Age thresholds have long guided endoscopic evaluation for dyspepsia, yet their clinical validity in contemporary low-risk populations—and their applicability to gastroesophageal reflux disease (GERD)—remain uncertain. With declining gastric cancer incidence and growing emphasis on risk-based decision models, re-examining the diagnostic value of age is timely. This study aimed to assess whether age effectively predicts clinically significant findings (CSFs) in patients with treatment-refractory dyspepsia or GERD and to define optimal age cutoffs for endoscopic triage.

Methods

We retrospectively analyzed a large consecutive cohort of adults undergoing diagnostic upper endoscopy for dyspepsia or GERD following inadequate response to proton pump inhibitor (PPI) therapy.
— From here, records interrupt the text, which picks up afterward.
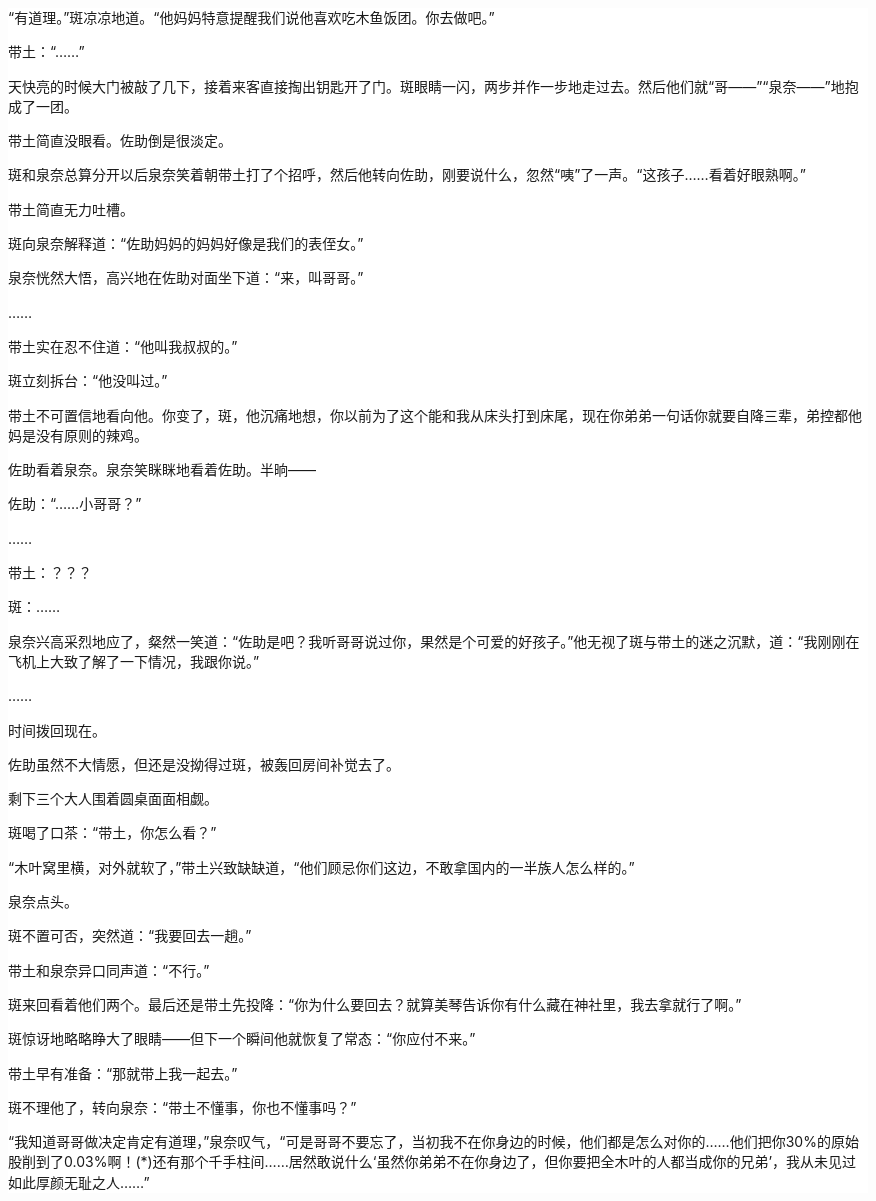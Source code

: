 “有道理。”斑凉凉地道。“他妈妈特意提醒我们说他喜欢吃木鱼饭团。你去做吧。”

带土：“……”

天快亮的时候大门被敲了几下，接着来客直接掏出钥匙开了门。斑眼睛一闪，两步并作一步地走过去。然后他们就“哥——”“泉奈——”地抱成了一团。

带土简直没眼看。佐助倒是很淡定。

斑和泉奈总算分开以后泉奈笑着朝带土打了个招呼，然后他转向佐助，刚要说什么，忽然“咦”了一声。“这孩子……看着好眼熟啊。”

带土简直无力吐槽。

斑向泉奈解释道：“佐助妈妈的妈妈好像是我们的表侄女。”

泉奈恍然大悟，高兴地在佐助对面坐下道：“来，叫哥哥。”

……

带土实在忍不住道：“他叫我叔叔的。”

斑立刻拆台：“他没叫过。”

带土不可置信地看向他。你变了，斑，他沉痛地想，你以前为了这个能和我从床头打到床尾，现在你弟弟一句话你就要自降三辈，弟控都他妈是没有原则的辣鸡。

佐助看着泉奈。泉奈笑眯眯地看着佐助。半晌——

佐助：“……小哥哥？”

……

带土：？？？

斑：……

泉奈兴高采烈地应了，粲然一笑道：“佐助是吧？我听哥哥说过你，果然是个可爱的好孩子。”他无视了斑与带土的迷之沉默，道：“我刚刚在飞机上大致了解了一下情况，我跟你说。”

……

时间拨回现在。

佐助虽然不大情愿，但还是没拗得过斑，被轰回房间补觉去了。

剩下三个大人围着圆桌面面相觑。

斑喝了口茶：“带土，你怎么看？”

“木叶窝里横，对外就软了，”带土兴致缺缺道，“他们顾忌你们这边，不敢拿国内的一半族人怎么样的。”

泉奈点头。

斑不置可否，突然道：“我要回去一趟。”

带土和泉奈异口同声道：“不行。”

斑来回看着他们两个。最后还是带土先投降：“你为什么要回去？就算美琴告诉你有什么藏在神社里，我去拿就行了啊。”

斑惊讶地略略睁大了眼睛——但下一个瞬间他就恢复了常态：“你应付不来。”

带土早有准备：“那就带上我一起去。”

斑不理他了，转向泉奈：“带土不懂事，你也不懂事吗？”

“我知道哥哥做决定肯定有道理，”泉奈叹气，“可是哥哥不要忘了，当初我不在你身边的时候，他们都是怎么对你的……他们把你30%的原始股削到了0.03%啊！(*)还有那个千手柱间……居然敢说什么‘虽然你弟弟不在你身边了，但你要把全木叶的人都当成你的兄弟’，我从未见过如此厚颜无耻之人……”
Individuals with alarm features, prior upper gastrointestinal malignancy, or recent endoscopy were excluded. Endoscopic findings were classified as CSFs if they carried diagnostic or therapeutic relevance, including Barrett’s esophagus, severe esophagitis, peptic ulcer disease, or neoplasia. Logistic regression was used to identify independent predictors of CSFs, and receiver operating characteristic (ROC) analysis was applied to evaluate the discriminative capacity of age and determine optimal cutoffs.

Results

Among 20,248 procedures (13,842 for dyspepsia and 6,406 for GERD), endoscopic yield differed markedly by indication. CSFs were detected in 12.8% of GERD and 5.6% of dyspepsia cases. Esophageal pathology—particularly erosive esophagitis, Barrett’s esophagus, and hiatal hernia—dominated among reflux patients, whereas gastric and duodenal lesions were more frequent in dyspepsia. Multivariate analysis revealed that age ≥60 years independently predicted CSFs in GERD (adjusted OR 1.66, 95% CI 1.38–2.00) but not in dyspepsia (OR 0.97, 95% CI 0.82–1.15). Male sex was a consistent predictor across both indications, and in GERD, Arab ethnicity and hiatal hernia also conferred increased risk. Malignancy was exceedingly rare (<0.15%). ROC analysis demonstrated minimal discriminative power for age (AUC 0.574 in GERD; 0.512 in dyspepsia), with Youden-derived optimal thresholds of 59 and 52 years, respectively—offering limited clinical utility.

Conclusions

In this large real-world cohort of non-alarm, PPI-refractory patients, age alone was a weak discriminator of clinically significant endoscopic pathology. Although older age modestly increased diagnostic yield in GERD, its overall predictive performance was poor, particularly in dyspepsia. These findings challenge the continued reliance on uniform age thresholds for endoscopy referral and support the adoption of context-specific, multifactorial risk models that integrate demographic and structural predictors to optimize diagnostic efficiency and resource utilization.